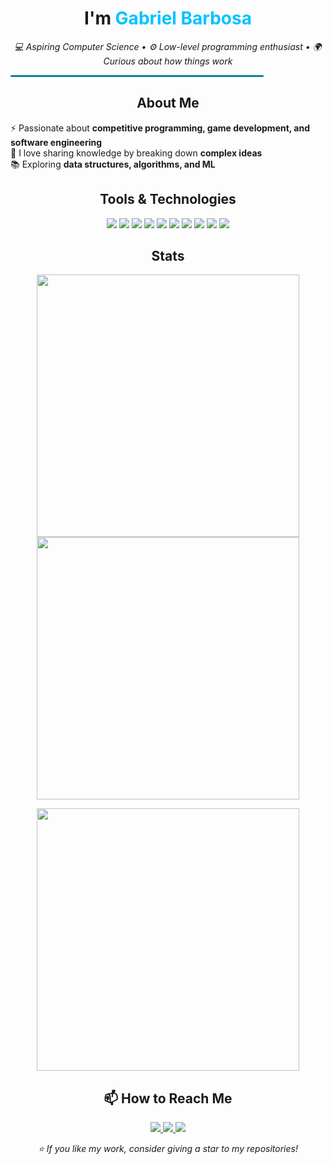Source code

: <h1 align="center">
  I'm <span style="color:#00c3ff;">Gabriel Barbosa</span> 
</h1>

<p align="center">
  <i>💻 Aspiring Computer Science • ⚙️ Low-level programming enthusiast • 🌍 Curious about how things work</i>
</p>

<hr style="border: 1px solid #00c3ff; width: 80%;">

<h2 align="center"> About Me </h2>

<p align="left">
  ⚡ Passionate about <b>competitive programming, game development, and software engineering</b><br>
  💬 I love sharing knowledge by breaking down <b>complex ideas</b><br>
  📚 Exploring <b>data structures, algorithms, and ML</b>
    
</p>

<h2 align="center" > Tools & Technologies </h2>

<p align="center">
  <img src="https://img.shields.io/badge/-C-333?style=for-the-badge&logo=c&logoColor=white">
  <img src="https://img.shields.io/badge/-C++-333?style=for-the-badge&logo=cplusplus&logoColor=white">
  <img src="https://img.shields.io/badge/-Python-333?style=for-the-badge&logo=python&logoColor=white">
  <img src="https://img.shields.io/badge/-HTML-333?style=for-the-badge&logo=html5&logoColor=white">
  <img src="https://img.shields.io/badge/-CSS-333?style=for-the-badge&logo=css3&logoColor=white">
  <img src="https://img.shields.io/badge/-JavaScript-333?style=for-the-badge&logo=javascript&logoColor=white">
  <img src="https://img.shields.io/badge/-Java-333?style=for-the-badge&logo=java&logoColor=white">
  <img src="https://img.shields.io/badge/-Lua-333?style=for-the-badge&logo=lua&logoColor=white">
  <img src="https://img.shields.io/badge/-Git-333?style=for-the-badge&logo=git&logoColor=white">
  <img src="https://img.shields.io/badge/-GitHub-333?style=for-the-badge&logo=github&logoColor=white">
</p>

<h2 align="center"> Stats </h2>

<p align="center">
  <img src="https://github-readme-stats.vercel.app/api?username=Barbosa676&theme=tokyonight&show_icons=true&hide_border=true&count_private=true" width="420" />
  <img src="https://github-readme-streak-stats.herokuapp.com/?user=Barbosa676&theme=tokyonight&hide_border=true" width="420" />
</p>

<p align="center">
  <img src="https://github-readme-stats.vercel.app/api/top-langs/?username=Barbosa676&theme=tokyonight&show_icons=true&hide_border=true&layout=compact" width="420" />
</p>


<h2 align="center"> 📫 How to Reach Me </h2>

<p align="center">
  <a href="gabrieldesousabarbosa40@gmail.com">
    <img src="https://img.shields.io/badge/Email-D14836?style=for-the-badge&logo=gmail&logoColor=white"/>
  </a>
  <a href="https://www.linkedin.com/in/Gabriel Barbosa/">
    <img src="https://img.shields.io/badge/LinkedIn-0077B5?style=for-the-badge&logo=linkedin&logoColor=white"/>
  </a>
  <a href="https://medium.com/@Barbosa676">
    <img src="https://img.shields.io/badge/Medium-333?style=for-the-badge&logo=medium&logoColor=white"/>
  </a>
</p>


<p align="center">
  <i>⭐ If you like my work, consider giving a star to my repositories!</i>
</p>
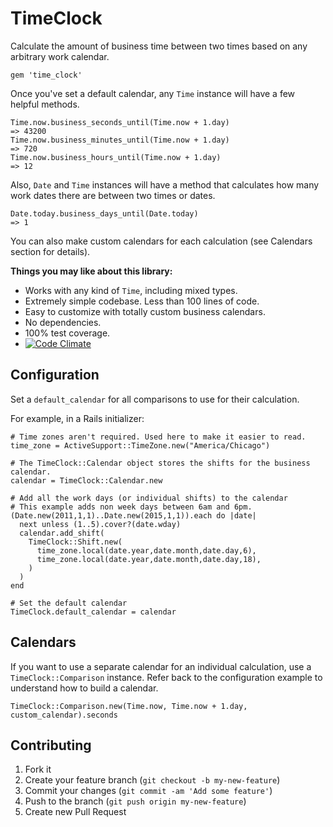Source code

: # TimeClock

Calculate the amount of business time between two times based on any arbitrary work calendar.

    gem 'time_clock'

Once you've set a default calendar, any `Time` instance will have a few helpful methods.

    Time.now.business_seconds_until(Time.now + 1.day)
    => 43200
    Time.now.business_minutes_until(Time.now + 1.day)
    => 720
    Time.now.business_hours_until(Time.now + 1.day)
    => 12

Also, `Date` and `Time` instances will have a method that calculates how many work dates there are between two times or dates.

    Date.today.business_days_until(Date.today)
    => 1

You can also make custom calendars for each calculation (see Calendars section for details).

**Things you may like about this library:**

- Works with any kind of `Time`, including mixed types.
- Extremely simple codebase. Less than 100 lines of code.
- Easy to customize with totally custom business calendars.
- No dependencies.
- 100% test coverage.
- [![Code Climate](https://codeclimate.com/repos/5214185789af7e04ce021d7b/badges/ebf8537627c6cc30178c/gpa.png)](https://codeclimate.com/repos/5214185789af7e04ce021d7b/feed)

## Configuration

Set a `default_calendar` for all comparisons to use for their calculation.

For example, in a Rails initializer:

    # Time zones aren't required. Used here to make it easier to read.
    time_zone = ActiveSupport::TimeZone.new("America/Chicago")

    # The TimeClock::Calendar object stores the shifts for the business calendar.
    calendar = TimeClock::Calendar.new

    # Add all the work days (or individual shifts) to the calendar
    # This example adds non week days between 6am and 6pm.
    (Date.new(2011,1,1)..Date.new(2015,1,1)).each do |date|
      next unless (1..5).cover?(date.wday)
      calendar.add_shift(
        TimeClock::Shift.new(
          time_zone.local(date.year,date.month,date.day,6),
          time_zone.local(date.year,date.month,date.day,18),
        )
      )
    end

    # Set the default calendar
    TimeClock.default_calendar = calendar

## Calendars

If you want to use a separate calendar for an individual calculation, use a `TimeClock::Comparison` instance. Refer back to the configuration example to understand how to build a calendar.

    TimeClock::Comparison.new(Time.now, Time.now + 1.day, custom_calendar).seconds

## Contributing

1. Fork it
2. Create your feature branch (`git checkout -b my-new-feature`)
3. Commit your changes (`git commit -am 'Add some feature'`)
4. Push to the branch (`git push origin my-new-feature`)
5. Create new Pull Request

TO DO » Only the pictures stay behind; everything else in the data above is to be retyped exactly.

TASK OUTPUT »
Source code

: <h1 align="center">
  I'm <span style="color:#00c3ff;">Gabriel Barbosa</span> 
</h1>

<p align="center">
  <i>💻 Aspiring Computer Science • ⚙️ Low-level programming enthusiast • 🌍 Curious about how things work</i>
</p>

<hr style="border: 1px solid #00c3ff; width: 80%;">

<h2 align="center"> About Me </h2>

<p align="left">
  ⚡ Passionate about <b>competitive programming, game development, and software engineering</b><br>
  💬 I love sharing knowledge by breaking down <b>complex ideas</b><br>
  📚 Exploring <b>data structures, algorithms, and ML</b>
    
</p>

<h2 align="center" > Tools & Technologies </h2>

<p align="center">
  <img src="https://img.shields.io/badge/-C-333?style=for-the-badge&logo=c&logoColor=white">
  <img src="https://img.shields.io/badge/-C++-333?style=for-the-badge&logo=cplusplus&logoColor=white">
  <img src="https://img.shields.io/badge/-Python-333?style=for-the-badge&logo=python&logoColor=white">
  <img src="https://img.shields.io/badge/-HTML-333?style=for-the-badge&logo=html5&logoColor=white">
  <img src="https://img.shields.io/badge/-CSS-333?style=for-the-badge&logo=css3&logoColor=white">
  <img src="https://img.shields.io/badge/-JavaScript-333?style=for-the-badge&logo=javascript&logoColor=white">
  <img src="https://img.shields.io/badge/-Java-333?style=for-the-badge&logo=java&logoColor=white">
  <img src="https://img.shields.io/badge/-Lua-333?style=for-the-badge&logo=lua&logoColor=white">
  <img src="https://img.shields.io/badge/-Git-333?style=for-the-badge&logo=git&logoColor=white">
  <img src="https://img.shields.io/badge/-GitHub-333?style=for-the-badge&logo=github&logoColor=white">
</p>

<h2 align="center"> Stats </h2>

<p align="center">
  <img src="https://github-readme-stats.vercel.app/api?username=Barbosa676&theme=tokyonight&show_icons=true&hide_border=true&count_private=true" width="420" />
  <img src="https://github-readme-streak-stats.herokuapp.com/?user=Barbosa676&theme=tokyonight&hide_border=true" width="420" />
</p>

<p align="center">
  <img src="https://github-readme-stats.vercel.app/api/top-langs/?username=Barbosa676&theme=tokyonight&show_icons=true&hide_border=true&layout=compact" width="420" />
</p>


<h2 align="center"> 📫 How to Reach Me </h2>

<p align="center">
  <a href="gabrieldesousabarbosa40@gmail.com">
    <img src="https://img.shields.io/badge/Email-D14836?style=for-the-badge&logo=gmail&logoColor=white"/>
  </a>
  <a href="https://www.linkedin.com/in/Gabriel Barbosa/">
    <img src="https://img.shields.io/badge/LinkedIn-0077B5?style=for-the-badge&logo=linkedin&logoColor=white"/>
  </a>
  <a href="https://medium.com/@Barbosa676">
    <img src="https://img.shields.io/badge/Medium-333?style=for-the-badge&logo=medium&logoColor=white"/>
  </a>
</p>


<p align="center">
  <i>⭐ If you like my work, consider giving a star to my repositories!</i>
</p>
Source code

: # TimeClock

Calculate the amount of business time between two times based on any arbitrary work calendar.

    gem 'time_clock'

Once you've set a default calendar, any `Time` instance will have a few helpful methods.

    Time.now.business_seconds_until(Time.now + 1.day)
    => 43200
    Time.now.business_minutes_until(Time.now + 1.day)
    => 720
    Time.now.business_hours_until(Time.now + 1.day)
    => 12

Also, `Date` and `Time` instances will have a method that calculates how many work dates there are between two times or dates.

    Date.today.business_days_until(Date.today)
    => 1

You can also make custom calendars for each calculation (see Calendars section for details).

**Things you may like about this library:**

- Works with any kind of `Time`, including mixed types.
- Extremely simple codebase. Less than 100 lines of code.
- Easy to customize with totally custom business calendars.
- No dependencies.
- 100% test coverage.
- [![Code Climate](https://codeclimate.com/repos/5214185789af7e04ce021d7b/badges/ebf8537627c6cc30178c/gpa.png)](https://codeclimate.com/repos/5214185789af7e04ce021d7b/feed)

## Configuration

Set a `default_calendar` for all comparisons to use for their calculation.

For example, in a Rails initializer:

    # Time zones aren't required. Used here to make it easier to read.
    time_zone = ActiveSupport::TimeZone.new("America/Chicago")

    # The TimeClock::Calendar object stores the shifts for the business calendar.
    calendar = TimeClock::Calendar.new

    # Add all the work days (or individual shifts) to the calendar
    # This example adds non week days between 6am and 6pm.
    (Date.new(2011,1,1)..Date.new(2015,1,1)).each do |date|
      next unless (1..5).cover?(date.wday)
      calendar.add_shift(
        TimeClock::Shift.new(
          time_zone.local(date.year,date.month,date.day,6),
          time_zone.local(date.year,date.month,date.day,18),
        )
      )
    end

    # Set the default calendar
    TimeClock.default_calendar = calendar

## Calendars

If you want to use a separate calendar for an individual calculation, use a `TimeClock::Comparison` instance. Refer back to the configuration example to understand how to build a calendar.

    TimeClock::Comparison.new(Time.now, Time.now + 1.day, custom_calendar).seconds

## Contributing

1. Fork it
2. Create your feature branch (`git checkout -b my-new-feature`)
3. Commit your changes (`git commit -am 'Add some feature'`)
4. Push to the branch (`git push origin my-new-feature`)
5. Create new Pull Request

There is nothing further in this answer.